BEGIN Supplied data

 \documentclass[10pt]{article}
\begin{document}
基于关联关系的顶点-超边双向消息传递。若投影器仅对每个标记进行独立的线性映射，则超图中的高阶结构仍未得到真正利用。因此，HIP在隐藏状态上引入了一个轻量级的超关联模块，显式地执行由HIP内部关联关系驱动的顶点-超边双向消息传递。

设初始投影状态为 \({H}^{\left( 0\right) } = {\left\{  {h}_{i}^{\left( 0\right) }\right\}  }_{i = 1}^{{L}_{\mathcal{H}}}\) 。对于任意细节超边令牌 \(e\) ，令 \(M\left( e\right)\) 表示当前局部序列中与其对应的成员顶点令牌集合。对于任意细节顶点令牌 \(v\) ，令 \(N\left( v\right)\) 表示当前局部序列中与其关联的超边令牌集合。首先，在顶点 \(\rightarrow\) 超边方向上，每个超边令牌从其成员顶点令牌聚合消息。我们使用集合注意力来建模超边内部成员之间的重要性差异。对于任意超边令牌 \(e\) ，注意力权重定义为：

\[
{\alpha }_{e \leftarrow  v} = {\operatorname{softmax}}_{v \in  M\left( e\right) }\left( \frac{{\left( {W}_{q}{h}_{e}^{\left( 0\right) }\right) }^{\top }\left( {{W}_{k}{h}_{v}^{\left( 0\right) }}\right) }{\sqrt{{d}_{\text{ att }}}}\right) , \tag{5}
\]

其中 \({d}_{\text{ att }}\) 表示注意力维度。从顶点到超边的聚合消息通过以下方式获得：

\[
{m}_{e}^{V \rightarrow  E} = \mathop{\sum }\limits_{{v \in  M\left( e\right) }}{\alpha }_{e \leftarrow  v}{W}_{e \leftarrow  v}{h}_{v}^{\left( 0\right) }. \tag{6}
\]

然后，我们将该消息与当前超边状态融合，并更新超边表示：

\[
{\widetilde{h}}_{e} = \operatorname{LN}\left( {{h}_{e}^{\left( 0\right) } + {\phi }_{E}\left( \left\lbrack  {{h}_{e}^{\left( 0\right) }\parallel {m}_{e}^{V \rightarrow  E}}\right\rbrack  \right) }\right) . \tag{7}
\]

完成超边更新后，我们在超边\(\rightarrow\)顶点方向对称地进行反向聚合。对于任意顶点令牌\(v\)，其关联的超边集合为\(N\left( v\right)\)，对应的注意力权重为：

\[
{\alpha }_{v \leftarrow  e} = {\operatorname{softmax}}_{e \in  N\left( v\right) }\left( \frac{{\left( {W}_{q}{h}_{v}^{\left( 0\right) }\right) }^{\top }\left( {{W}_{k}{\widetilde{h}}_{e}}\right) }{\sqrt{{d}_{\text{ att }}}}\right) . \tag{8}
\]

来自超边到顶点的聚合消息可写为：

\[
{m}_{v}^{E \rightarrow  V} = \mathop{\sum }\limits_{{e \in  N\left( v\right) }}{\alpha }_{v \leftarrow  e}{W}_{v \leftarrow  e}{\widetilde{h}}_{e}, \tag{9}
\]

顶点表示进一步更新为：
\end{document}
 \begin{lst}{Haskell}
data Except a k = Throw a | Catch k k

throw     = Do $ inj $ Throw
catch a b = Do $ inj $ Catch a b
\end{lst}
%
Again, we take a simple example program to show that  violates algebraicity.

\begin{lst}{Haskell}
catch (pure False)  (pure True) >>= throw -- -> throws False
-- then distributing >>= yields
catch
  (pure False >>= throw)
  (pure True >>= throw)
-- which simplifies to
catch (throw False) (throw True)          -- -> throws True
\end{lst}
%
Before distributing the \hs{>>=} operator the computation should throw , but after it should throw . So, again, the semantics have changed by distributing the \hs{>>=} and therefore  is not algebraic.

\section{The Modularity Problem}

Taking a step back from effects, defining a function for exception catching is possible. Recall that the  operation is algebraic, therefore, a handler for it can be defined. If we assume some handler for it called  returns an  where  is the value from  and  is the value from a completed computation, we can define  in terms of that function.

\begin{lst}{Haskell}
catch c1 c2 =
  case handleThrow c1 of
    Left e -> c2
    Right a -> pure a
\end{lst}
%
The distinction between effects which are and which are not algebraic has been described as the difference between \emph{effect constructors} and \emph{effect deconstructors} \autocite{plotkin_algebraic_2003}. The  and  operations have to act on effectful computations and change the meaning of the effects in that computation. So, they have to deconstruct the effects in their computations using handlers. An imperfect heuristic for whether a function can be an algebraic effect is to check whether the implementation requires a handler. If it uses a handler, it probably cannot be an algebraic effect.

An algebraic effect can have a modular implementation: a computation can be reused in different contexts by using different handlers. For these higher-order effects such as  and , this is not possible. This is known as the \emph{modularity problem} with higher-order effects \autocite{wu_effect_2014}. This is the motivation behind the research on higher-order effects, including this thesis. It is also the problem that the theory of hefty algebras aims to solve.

END Supplied data

Instructions to follow. Transcribe the data in full, keeping every detail.

Problem solution.
 \documentclass[10pt]{article}
\begin{document}
基于关联关系的顶点-超边双向消息传递。若投影器仅对每个标记进行独立的线性映射，则超图中的高阶结构仍未得到真正利用。因此，HIP在隐藏状态上引入了一个轻量级的超关联模块，显式地执行由HIP内部关联关系驱动的顶点-超边双向消息传递。

设初始投影状态为 \({H}^{\left( 0\right) } = {\left\{  {h}_{i}^{\left( 0\right) }\right\}  }_{i = 1}^{{L}_{\mathcal{H}}}\) 。对于任意细节超边令牌 \(e\) ，令 \(M\left( e\right)\) 表示当前局部序列中与其对应的成员顶点令牌集合。对于任意细节顶点令牌 \(v\) ，令 \(N\left( v\right)\) 表示当前局部序列中与其关联的超边令牌集合。首先，在顶点 \(\rightarrow\) 超边方向上，每个超边令牌从其成员顶点令牌聚合消息。我们使用集合注意力来建模超边内部成员之间的重要性差异。对于任意超边令牌 \(e\) ，注意力权重定义为：

\[
{\alpha }_{e \leftarrow  v} = {\operatorname{softmax}}_{v \in  M\left( e\right) }\left( \frac{{\left( {W}_{q}{h}_{e}^{\left( 0\right) }\right) }^{\top }\left( {{W}_{k}{h}_{v}^{\left( 0\right) }}\right) }{\sqrt{{d}_{\text{ att }}}}\right) , \tag{5}
\]

其中 \({d}_{\text{ att }}\) 表示注意力维度。从顶点到超边的聚合消息通过以下方式获得：

\[
{m}_{e}^{V \rightarrow  E} = \mathop{\sum }\limits_{{v \in  M\left( e\right) }}{\alpha }_{e \leftarrow  v}{W}_{e \leftarrow  v}{h}_{v}^{\left( 0\right) }. \tag{6}
\]

然后，我们将该消息与当前超边状态融合，并更新超边表示：

\[
{\widetilde{h}}_{e} = \operatorname{LN}\left( {{h}_{e}^{\left( 0\right) } + {\phi }_{E}\left( \left\lbrack  {{h}_{e}^{\left( 0\right) }\parallel {m}_{e}^{V \rightarrow  E}}\right\rbrack  \right) }\right) . \tag{7}
\]

完成超边更新后，我们在超边\(\rightarrow\)顶点方向对称地进行反向聚合。对于任意顶点令牌\(v\)，其关联的超边集合为\(N\left( v\right)\)，对应的注意力权重为：

\[
{\alpha }_{v \leftarrow  e} = {\operatorname{softmax}}_{e \in  N\left( v\right) }\left( \frac{{\left( {W}_{q}{h}_{v}^{\left( 0\right) }\right) }^{\top }\left( {{W}_{k}{\widetilde{h}}_{e}}\right) }{\sqrt{{d}_{\text{ att }}}}\right) . \tag{8}
\]

来自超边到顶点的聚合消息可写为：

\[
{m}_{v}^{E \rightarrow  V} = \mathop{\sum }\limits_{{e \in  N\left( v\right) }}{\alpha }_{v \leftarrow  e}{W}_{v \leftarrow  e}{\widetilde{h}}_{e}, \tag{9}
\]

顶点表示进一步更新为：
\end{document}
 \begin{lst}{Haskell}
data Except a k = Throw a | Catch k k

throw     = Do $ inj $ Throw
catch a b = Do $ inj $ Catch a b
\end{lst}
%
Again, we take a simple example program to show that  violates algebraicity.

\begin{lst}{Haskell}
catch (pure False)  (pure True) >>= throw -- -> throws False
-- then distributing >>= yields
catch
  (pure False >>= throw)
  (pure True >>= throw)
-- which simplifies to
catch (throw False) (throw True)          -- -> throws True
\end{lst}
%
Before distributing the \hs{>>=} operator the computation should throw , but after it should throw . So, again, the semantics have changed by distributing the \hs{>>=} and therefore  is not algebraic.

\section{The Modularity Problem}

Taking a step back from effects, defining a function for exception catching is possible. Recall that the  operation is algebraic, therefore, a handler for it can be defined. If we assume some handler for it called  returns an  where  is the value from  and  is the value from a completed computation, we can define  in terms of that function.

\begin{lst}{Haskell}
catch c1 c2 =
  case handleThrow c1 of
    Left e -> c2
    Right a -> pure a
\end{lst}
%
The distinction between effects which are and which are not algebraic has been described as the difference between \emph{effect constructors} and \emph{effect deconstructors} \autocite{plotkin_algebraic_2003}. The  and  operations have to act on effectful computations and change the meaning of the effects in that computation. So, they have to deconstruct the effects in their computations using handlers. An imperfect heuristic for whether a function can be an algebraic effect is to check whether the implementation requires a handler. If it uses a handler, it probably cannot be an algebraic effect.

An algebraic effect can have a modular implementation: a computation can be reused in different contexts by using different handlers. For these higher-order effects such as  and , this is not possible. This is known as the \emph{modularity problem} with higher-order effects \autocite{wu_effect_2014}. This is the motivation behind the research on higher-order effects, including this thesis. It is also the problem that the theory of hefty algebras aims to solve.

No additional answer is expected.